Unique responses of limbic met-enkephalin systems to low and high doses of methamphetamine

Abstract

A single administration of a low (0.5 mg/kg) or high (10 mg/kg) dose of methamphetamine (METH) significantly altered the met-enkephalin (M-Enk) systems associated with some, but not all, limbic structures examined. Neither treatment influenced M-Enk levels 3 h after drug exposure in any limbic region studied; however, 12 h after drug administration, 0.5 mg/kg of METH reduced the tissue content of this peptide in both the nucleus accumbens shell (NAs) and the frontal cortex (FrCx). This was similar to the effect of this treatment on the anterior striatal region.
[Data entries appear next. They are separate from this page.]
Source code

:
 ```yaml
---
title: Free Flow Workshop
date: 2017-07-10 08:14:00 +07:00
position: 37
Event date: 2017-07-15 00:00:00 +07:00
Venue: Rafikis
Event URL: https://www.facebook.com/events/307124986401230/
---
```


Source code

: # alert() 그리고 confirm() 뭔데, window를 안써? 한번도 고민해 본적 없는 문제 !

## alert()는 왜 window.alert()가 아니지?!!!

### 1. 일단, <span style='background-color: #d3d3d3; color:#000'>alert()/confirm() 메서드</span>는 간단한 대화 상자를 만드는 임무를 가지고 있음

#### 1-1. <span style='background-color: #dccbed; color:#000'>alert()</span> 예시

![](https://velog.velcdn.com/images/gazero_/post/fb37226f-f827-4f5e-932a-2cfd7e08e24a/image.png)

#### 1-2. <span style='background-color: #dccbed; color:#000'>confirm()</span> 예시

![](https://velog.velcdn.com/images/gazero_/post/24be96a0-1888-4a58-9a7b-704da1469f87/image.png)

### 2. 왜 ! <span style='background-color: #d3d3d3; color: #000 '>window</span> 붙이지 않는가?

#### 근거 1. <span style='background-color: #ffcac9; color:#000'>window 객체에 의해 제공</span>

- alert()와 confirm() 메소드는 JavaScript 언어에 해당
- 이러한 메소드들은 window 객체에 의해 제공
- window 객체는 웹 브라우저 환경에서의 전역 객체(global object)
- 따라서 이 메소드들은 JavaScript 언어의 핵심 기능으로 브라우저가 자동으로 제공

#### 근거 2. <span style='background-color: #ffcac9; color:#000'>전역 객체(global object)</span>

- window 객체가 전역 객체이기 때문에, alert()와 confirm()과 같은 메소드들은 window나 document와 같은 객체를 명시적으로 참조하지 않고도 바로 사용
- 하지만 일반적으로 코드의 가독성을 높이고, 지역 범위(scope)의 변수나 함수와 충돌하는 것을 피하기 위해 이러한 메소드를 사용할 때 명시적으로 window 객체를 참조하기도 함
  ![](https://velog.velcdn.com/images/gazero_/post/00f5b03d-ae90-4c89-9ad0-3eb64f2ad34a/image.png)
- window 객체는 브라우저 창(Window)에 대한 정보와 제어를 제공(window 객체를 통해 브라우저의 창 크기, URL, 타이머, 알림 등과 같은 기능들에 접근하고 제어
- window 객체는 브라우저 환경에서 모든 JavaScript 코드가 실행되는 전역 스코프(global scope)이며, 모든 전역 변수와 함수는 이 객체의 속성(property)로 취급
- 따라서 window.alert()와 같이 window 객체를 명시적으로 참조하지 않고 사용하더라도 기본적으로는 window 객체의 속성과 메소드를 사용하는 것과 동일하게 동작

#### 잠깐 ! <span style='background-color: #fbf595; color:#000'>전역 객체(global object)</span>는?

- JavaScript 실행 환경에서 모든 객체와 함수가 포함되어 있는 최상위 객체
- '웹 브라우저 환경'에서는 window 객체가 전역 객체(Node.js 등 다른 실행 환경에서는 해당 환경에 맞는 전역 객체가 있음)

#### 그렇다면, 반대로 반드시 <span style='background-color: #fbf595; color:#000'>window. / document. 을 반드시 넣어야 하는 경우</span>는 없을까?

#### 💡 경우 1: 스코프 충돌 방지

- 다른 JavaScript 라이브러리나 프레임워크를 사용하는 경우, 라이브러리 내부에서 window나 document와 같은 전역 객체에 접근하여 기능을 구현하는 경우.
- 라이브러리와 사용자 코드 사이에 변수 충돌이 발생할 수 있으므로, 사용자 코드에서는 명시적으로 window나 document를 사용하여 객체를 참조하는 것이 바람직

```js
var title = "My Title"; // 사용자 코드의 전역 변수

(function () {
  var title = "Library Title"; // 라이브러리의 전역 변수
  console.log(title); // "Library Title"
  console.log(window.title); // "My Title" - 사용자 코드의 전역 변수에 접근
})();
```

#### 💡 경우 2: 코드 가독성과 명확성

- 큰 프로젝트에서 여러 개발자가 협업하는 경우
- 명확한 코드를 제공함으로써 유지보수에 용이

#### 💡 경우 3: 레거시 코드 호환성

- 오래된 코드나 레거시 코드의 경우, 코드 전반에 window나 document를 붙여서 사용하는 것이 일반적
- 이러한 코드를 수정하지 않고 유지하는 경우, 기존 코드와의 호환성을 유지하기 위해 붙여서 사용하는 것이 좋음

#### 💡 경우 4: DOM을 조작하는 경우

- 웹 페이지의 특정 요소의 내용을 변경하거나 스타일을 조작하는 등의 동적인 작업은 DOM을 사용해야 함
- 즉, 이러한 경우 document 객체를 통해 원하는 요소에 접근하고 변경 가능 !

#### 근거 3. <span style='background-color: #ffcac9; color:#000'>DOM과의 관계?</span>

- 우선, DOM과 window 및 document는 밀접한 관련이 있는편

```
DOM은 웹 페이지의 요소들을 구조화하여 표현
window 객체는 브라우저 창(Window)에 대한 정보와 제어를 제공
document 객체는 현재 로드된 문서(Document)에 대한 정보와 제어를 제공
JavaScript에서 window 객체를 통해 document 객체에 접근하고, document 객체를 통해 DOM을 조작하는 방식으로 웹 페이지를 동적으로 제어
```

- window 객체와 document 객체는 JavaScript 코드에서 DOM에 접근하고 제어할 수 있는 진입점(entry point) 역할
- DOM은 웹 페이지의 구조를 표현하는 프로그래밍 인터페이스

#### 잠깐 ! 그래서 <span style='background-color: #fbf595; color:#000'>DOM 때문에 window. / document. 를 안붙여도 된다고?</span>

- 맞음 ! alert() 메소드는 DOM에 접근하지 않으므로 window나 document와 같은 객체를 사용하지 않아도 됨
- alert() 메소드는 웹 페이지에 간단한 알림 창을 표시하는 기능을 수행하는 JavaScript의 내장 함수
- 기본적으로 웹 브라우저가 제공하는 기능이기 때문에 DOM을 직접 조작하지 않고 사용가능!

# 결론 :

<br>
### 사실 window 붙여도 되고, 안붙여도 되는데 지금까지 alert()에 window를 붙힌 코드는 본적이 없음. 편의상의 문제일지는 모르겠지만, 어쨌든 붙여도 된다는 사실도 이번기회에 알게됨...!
In contrast, the high dose of METH increased M-Enk content in the frontal cortex and anterior striatum (AS), but had no effect in the nucleus accumbens shell. By 24 h, the effects of METH in the anterior striatum subsided, but decreases in M-Enk levels were still observed after both the low- and the high-dose METH treatments in the nucleus accumbens shell. The levels of M-Enk were not changed at any of the time points examined in the core of the nucleus accumbens (NAc). In general, treatment with a low or high dose of METH causes distinct and regional selective changes in the tissue levels of M-Enk in the limbic system. These changes appear to be mediated by dopamine (DA) D 2 and D 1 receptor activation.